### WORK ITEM
Copy out, from the data below, each line in which the word "Policy" occurs.

[Source texts of formatted documents]
Segment Open

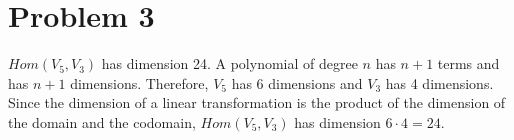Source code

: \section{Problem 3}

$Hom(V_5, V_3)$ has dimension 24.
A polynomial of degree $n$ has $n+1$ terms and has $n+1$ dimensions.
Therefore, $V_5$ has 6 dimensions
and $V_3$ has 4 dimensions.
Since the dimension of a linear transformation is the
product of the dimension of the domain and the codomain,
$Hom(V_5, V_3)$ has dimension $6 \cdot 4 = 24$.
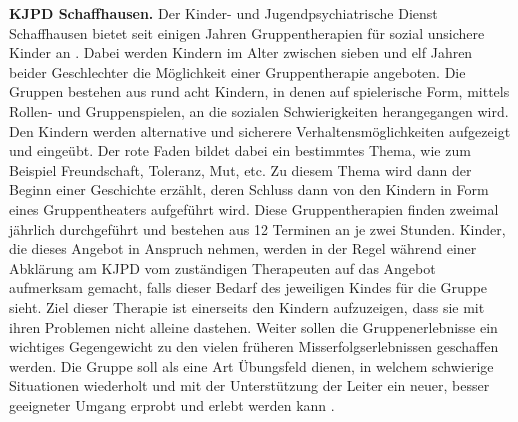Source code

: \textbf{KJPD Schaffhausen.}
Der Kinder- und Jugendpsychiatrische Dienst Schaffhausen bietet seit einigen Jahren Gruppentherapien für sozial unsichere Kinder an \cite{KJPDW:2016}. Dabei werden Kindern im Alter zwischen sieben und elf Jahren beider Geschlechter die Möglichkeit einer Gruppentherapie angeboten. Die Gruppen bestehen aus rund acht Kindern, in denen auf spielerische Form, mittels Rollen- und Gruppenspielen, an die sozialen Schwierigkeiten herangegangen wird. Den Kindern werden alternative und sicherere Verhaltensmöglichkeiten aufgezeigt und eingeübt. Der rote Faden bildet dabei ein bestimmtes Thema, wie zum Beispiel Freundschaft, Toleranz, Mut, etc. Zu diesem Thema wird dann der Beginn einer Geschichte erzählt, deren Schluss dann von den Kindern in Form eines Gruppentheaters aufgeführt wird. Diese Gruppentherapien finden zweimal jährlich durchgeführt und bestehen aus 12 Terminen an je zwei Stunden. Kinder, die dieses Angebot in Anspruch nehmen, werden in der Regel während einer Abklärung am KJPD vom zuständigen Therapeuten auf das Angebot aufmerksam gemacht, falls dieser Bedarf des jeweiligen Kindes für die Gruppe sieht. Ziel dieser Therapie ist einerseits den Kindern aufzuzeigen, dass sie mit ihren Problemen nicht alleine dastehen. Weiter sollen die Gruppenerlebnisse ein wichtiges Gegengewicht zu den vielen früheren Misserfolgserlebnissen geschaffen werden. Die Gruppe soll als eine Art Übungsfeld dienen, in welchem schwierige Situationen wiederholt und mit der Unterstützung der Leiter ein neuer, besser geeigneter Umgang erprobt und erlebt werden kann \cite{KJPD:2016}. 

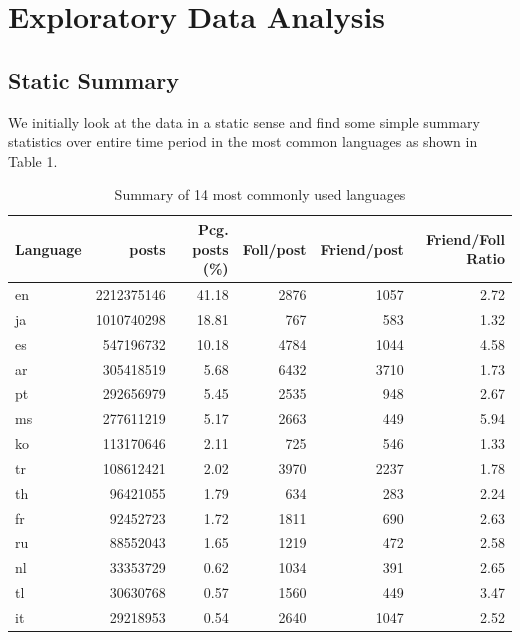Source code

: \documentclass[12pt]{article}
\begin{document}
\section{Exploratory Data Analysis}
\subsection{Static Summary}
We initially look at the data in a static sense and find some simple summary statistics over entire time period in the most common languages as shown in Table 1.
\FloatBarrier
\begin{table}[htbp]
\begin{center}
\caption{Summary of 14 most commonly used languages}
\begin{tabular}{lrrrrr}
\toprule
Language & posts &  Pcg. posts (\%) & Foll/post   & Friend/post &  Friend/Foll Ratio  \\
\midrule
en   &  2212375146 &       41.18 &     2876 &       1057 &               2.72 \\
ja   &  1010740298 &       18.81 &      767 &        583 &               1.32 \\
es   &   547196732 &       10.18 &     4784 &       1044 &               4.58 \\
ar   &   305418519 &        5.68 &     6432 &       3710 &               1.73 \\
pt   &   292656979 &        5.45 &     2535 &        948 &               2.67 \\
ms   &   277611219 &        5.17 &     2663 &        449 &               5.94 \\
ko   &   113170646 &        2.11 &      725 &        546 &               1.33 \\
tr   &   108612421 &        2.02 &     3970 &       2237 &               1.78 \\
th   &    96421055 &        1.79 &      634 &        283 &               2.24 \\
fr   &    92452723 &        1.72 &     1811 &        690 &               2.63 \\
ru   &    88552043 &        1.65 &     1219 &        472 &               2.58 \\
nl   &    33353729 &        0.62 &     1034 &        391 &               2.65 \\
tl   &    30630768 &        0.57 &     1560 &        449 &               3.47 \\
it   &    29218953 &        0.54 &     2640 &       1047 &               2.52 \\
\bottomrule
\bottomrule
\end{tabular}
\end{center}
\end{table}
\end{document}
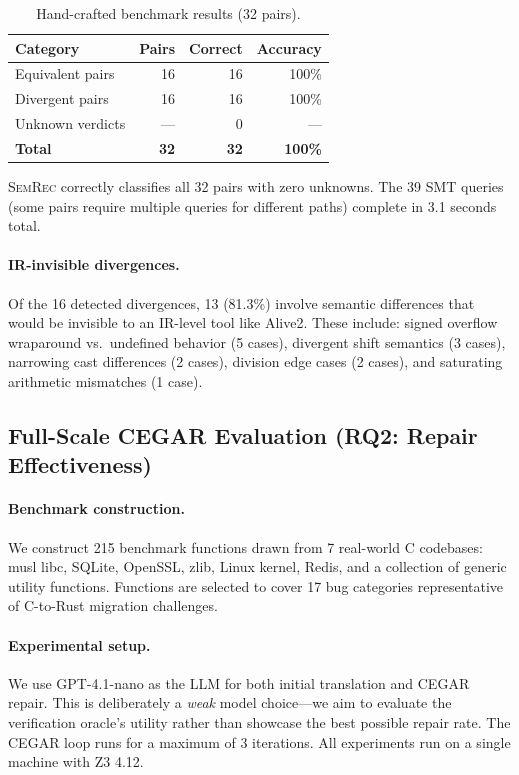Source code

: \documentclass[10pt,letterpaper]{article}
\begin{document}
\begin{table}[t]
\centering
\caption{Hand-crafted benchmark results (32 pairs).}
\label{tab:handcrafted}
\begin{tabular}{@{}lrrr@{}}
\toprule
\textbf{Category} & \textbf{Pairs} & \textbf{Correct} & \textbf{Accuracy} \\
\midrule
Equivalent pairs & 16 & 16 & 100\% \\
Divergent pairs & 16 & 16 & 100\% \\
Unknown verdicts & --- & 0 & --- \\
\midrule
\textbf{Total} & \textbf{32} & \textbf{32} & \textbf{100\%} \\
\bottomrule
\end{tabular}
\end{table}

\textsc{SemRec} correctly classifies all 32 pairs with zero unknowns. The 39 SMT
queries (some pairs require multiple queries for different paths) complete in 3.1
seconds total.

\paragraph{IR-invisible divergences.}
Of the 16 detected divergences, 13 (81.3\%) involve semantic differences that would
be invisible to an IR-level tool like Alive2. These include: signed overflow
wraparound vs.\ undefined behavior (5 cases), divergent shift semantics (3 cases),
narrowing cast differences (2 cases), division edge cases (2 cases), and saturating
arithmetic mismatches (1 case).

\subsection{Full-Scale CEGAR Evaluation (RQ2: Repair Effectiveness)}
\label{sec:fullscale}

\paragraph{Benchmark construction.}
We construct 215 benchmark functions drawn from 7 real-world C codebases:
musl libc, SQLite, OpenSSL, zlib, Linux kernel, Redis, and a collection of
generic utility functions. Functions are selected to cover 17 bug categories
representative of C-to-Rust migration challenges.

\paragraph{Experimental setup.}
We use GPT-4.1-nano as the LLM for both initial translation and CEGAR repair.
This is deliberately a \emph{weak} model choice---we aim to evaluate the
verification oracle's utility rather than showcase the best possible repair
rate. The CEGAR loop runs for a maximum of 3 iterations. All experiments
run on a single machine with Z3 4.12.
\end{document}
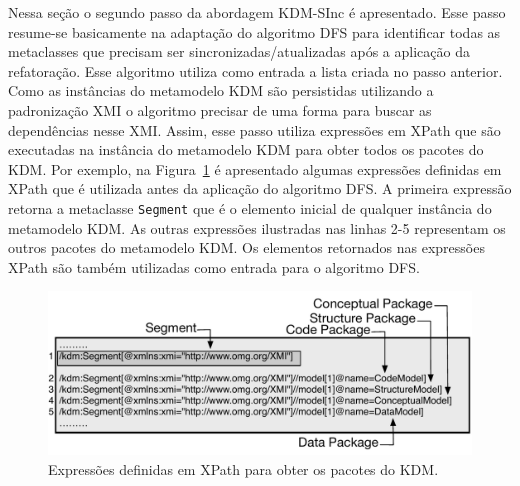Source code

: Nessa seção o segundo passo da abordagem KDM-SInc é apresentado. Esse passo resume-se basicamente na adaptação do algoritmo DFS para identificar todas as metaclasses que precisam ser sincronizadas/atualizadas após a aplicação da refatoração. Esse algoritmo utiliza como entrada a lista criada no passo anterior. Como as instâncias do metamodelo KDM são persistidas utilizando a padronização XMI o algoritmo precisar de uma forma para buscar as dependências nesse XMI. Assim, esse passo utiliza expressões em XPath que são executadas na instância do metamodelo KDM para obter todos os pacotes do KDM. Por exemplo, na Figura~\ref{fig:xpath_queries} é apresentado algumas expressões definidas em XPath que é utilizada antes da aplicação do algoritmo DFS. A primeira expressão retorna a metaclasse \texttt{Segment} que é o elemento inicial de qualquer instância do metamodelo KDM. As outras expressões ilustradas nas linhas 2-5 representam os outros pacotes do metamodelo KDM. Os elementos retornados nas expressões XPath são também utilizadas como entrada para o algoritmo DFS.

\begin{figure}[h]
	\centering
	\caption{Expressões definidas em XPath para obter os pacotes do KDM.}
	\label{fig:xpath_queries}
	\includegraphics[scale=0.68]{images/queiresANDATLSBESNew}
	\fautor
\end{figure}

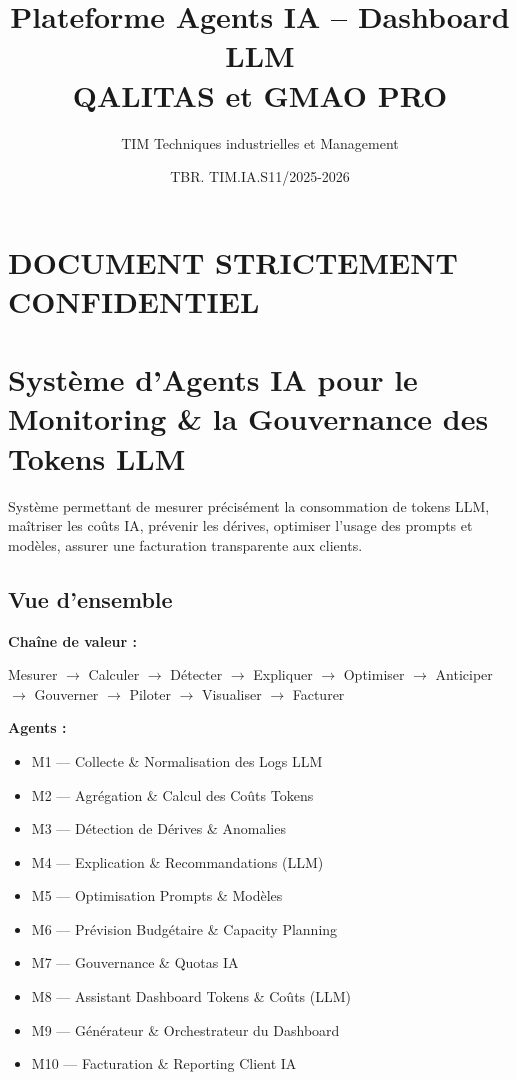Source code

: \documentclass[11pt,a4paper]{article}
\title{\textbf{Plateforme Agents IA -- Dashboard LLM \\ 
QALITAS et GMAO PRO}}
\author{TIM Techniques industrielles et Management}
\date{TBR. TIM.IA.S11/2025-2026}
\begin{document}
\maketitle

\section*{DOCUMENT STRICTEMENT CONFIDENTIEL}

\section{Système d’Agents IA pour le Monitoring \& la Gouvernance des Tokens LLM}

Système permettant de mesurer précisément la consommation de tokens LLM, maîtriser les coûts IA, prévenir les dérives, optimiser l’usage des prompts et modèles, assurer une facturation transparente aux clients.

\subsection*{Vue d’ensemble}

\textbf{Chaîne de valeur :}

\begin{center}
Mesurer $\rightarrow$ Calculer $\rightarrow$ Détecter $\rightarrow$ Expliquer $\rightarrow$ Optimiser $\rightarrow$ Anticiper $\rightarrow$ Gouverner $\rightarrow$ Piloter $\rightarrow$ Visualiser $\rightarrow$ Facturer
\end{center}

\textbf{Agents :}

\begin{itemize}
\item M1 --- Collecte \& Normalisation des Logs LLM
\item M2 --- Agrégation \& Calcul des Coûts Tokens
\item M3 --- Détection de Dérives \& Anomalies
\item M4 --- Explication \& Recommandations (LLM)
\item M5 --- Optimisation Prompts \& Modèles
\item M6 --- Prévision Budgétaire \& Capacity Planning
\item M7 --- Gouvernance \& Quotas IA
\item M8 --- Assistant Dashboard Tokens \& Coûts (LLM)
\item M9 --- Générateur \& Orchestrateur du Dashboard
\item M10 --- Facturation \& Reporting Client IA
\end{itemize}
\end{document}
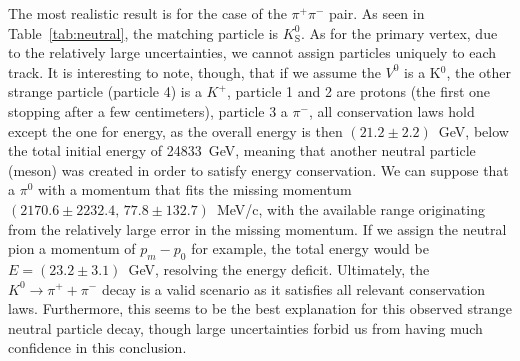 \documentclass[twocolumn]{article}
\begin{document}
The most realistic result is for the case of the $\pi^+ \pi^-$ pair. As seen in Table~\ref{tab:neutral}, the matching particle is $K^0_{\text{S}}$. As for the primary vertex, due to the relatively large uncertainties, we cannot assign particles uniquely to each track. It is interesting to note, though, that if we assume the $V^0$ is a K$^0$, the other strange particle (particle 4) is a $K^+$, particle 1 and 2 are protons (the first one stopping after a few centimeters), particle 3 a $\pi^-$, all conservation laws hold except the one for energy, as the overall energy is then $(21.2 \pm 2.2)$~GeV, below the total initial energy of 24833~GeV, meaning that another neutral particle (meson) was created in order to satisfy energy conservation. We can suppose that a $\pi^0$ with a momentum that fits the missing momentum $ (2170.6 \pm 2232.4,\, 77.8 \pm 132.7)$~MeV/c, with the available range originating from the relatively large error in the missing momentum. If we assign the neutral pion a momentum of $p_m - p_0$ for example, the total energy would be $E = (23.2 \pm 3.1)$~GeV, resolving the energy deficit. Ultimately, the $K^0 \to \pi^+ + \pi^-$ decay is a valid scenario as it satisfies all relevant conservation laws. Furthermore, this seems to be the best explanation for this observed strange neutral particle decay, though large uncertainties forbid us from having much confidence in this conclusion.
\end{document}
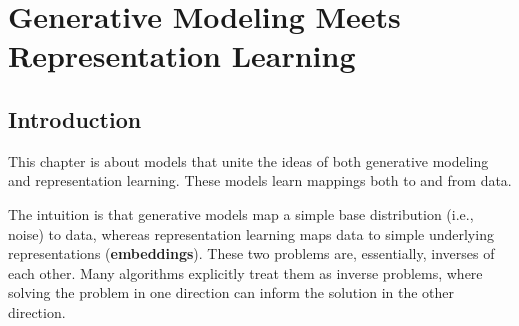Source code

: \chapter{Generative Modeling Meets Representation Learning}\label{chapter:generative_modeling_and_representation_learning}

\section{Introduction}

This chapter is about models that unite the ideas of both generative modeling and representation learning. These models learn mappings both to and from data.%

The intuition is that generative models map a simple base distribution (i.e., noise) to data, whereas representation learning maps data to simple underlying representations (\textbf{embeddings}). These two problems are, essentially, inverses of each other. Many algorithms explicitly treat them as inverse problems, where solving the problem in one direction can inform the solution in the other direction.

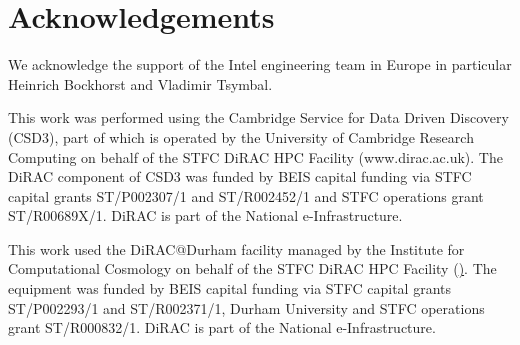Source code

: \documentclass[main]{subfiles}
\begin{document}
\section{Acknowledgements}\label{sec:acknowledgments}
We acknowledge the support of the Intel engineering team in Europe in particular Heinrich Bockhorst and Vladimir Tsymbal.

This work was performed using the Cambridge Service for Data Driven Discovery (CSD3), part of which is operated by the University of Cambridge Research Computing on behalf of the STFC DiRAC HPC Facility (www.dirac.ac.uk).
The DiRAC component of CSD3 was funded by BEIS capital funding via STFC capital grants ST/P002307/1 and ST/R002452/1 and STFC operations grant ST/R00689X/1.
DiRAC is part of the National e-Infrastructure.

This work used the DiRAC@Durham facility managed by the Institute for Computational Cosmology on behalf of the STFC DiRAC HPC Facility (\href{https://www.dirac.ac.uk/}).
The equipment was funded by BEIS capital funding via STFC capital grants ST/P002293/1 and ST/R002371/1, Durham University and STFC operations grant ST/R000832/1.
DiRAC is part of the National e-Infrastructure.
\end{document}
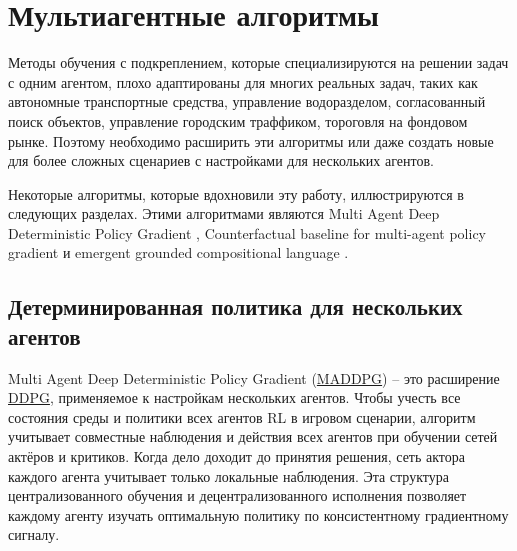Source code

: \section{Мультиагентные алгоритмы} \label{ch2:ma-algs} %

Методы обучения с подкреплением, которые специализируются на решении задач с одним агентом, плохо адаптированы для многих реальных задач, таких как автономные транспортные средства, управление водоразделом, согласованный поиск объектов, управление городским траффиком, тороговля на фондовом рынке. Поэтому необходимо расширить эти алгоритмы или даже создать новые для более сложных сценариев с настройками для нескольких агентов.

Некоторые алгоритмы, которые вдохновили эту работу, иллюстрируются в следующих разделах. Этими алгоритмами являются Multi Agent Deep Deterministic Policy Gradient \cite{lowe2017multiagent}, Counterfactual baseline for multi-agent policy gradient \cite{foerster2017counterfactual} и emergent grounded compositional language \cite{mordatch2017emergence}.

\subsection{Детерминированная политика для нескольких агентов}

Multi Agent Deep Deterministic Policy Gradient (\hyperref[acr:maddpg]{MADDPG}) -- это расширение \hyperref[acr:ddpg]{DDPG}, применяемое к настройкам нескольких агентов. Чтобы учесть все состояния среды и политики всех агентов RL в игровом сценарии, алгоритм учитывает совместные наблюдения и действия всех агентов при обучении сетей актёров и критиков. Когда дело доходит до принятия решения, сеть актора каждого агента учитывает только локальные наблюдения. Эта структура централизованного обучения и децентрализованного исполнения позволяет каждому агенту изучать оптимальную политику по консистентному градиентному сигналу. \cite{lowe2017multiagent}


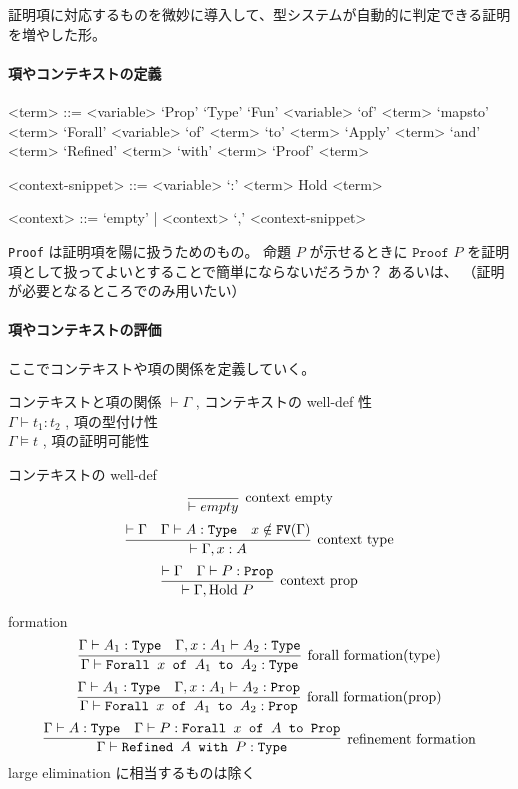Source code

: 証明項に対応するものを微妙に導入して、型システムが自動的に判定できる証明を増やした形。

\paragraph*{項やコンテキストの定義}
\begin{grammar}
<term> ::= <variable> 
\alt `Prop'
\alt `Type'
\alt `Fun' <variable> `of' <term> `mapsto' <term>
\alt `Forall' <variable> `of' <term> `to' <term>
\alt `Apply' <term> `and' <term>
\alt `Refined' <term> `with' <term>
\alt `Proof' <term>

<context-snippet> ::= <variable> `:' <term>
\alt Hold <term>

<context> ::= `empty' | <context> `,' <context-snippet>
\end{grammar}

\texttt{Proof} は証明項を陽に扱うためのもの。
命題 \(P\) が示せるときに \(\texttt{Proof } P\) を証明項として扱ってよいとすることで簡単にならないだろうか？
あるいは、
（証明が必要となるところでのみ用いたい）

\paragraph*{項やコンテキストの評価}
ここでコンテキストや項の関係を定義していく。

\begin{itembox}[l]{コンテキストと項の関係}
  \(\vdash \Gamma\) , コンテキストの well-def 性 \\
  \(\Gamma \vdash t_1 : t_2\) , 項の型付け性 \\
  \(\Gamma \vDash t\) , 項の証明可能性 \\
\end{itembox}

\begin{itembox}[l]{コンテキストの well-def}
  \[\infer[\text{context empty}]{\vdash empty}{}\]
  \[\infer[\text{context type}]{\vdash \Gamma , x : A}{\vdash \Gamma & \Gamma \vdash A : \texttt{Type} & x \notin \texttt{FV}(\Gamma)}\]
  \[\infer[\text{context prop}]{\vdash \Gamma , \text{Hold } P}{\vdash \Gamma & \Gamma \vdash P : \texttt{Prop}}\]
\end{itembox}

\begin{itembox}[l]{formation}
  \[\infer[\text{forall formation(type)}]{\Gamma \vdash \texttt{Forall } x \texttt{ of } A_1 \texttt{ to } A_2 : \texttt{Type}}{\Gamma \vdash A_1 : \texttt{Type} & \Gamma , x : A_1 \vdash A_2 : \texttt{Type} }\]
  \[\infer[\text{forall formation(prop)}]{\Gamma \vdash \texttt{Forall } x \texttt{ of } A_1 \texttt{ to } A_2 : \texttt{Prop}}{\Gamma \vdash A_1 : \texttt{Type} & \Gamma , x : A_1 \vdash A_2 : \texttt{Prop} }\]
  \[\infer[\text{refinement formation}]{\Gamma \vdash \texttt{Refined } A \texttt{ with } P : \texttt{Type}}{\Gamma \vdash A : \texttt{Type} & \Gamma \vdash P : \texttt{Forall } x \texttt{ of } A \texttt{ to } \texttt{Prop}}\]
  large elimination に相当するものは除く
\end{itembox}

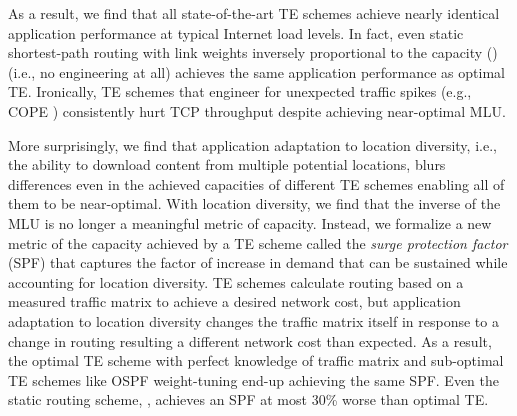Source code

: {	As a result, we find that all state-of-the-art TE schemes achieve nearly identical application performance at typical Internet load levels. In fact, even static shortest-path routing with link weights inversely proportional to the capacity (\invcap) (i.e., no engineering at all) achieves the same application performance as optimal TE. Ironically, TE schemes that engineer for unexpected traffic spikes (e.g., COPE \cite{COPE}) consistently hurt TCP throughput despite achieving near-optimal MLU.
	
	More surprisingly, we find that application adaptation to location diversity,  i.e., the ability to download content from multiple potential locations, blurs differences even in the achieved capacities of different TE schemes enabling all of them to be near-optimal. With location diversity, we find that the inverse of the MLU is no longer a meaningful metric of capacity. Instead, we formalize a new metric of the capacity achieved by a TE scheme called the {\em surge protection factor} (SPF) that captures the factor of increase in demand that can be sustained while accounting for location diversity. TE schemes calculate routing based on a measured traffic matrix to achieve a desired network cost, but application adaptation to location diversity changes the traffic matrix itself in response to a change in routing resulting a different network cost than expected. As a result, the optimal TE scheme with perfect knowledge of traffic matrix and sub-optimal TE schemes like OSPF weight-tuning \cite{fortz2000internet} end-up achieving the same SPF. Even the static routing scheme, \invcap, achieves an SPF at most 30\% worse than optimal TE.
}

Segment Closed

### EXERCISE OUTPUT
Некоторые алгоритмы, которые вдохновили эту работу, иллюстрируются в следующих разделах. Этими алгоритмами являются Multi Agent Deep Deterministic Policy Gradient \cite{lowe2017multiagent}, Counterfactual baseline for multi-agent policy gradient \cite{foerster2017counterfactual} и emergent grounded compositional language \cite{mordatch2017emergence}.
Multi Agent Deep Deterministic Policy Gradient (\hyperref[acr:maddpg]{MADDPG}) -- это расширение \hyperref[acr:ddpg]{DDPG}, применяемое к настройкам нескольких агентов. Чтобы учесть все состояния среды и политики всех агентов RL в игровом сценарии, алгоритм учитывает совместные наблюдения и действия всех агентов при обучении сетей актёров и критиков. Когда дело доходит до принятия решения, сеть актора каждого агента учитывает только локальные наблюдения. Эта структура централизованного обучения и децентрализованного исполнения позволяет каждому агенту изучать оптимальную политику по консистентному градиентному сигналу. \cite{lowe2017multiagent}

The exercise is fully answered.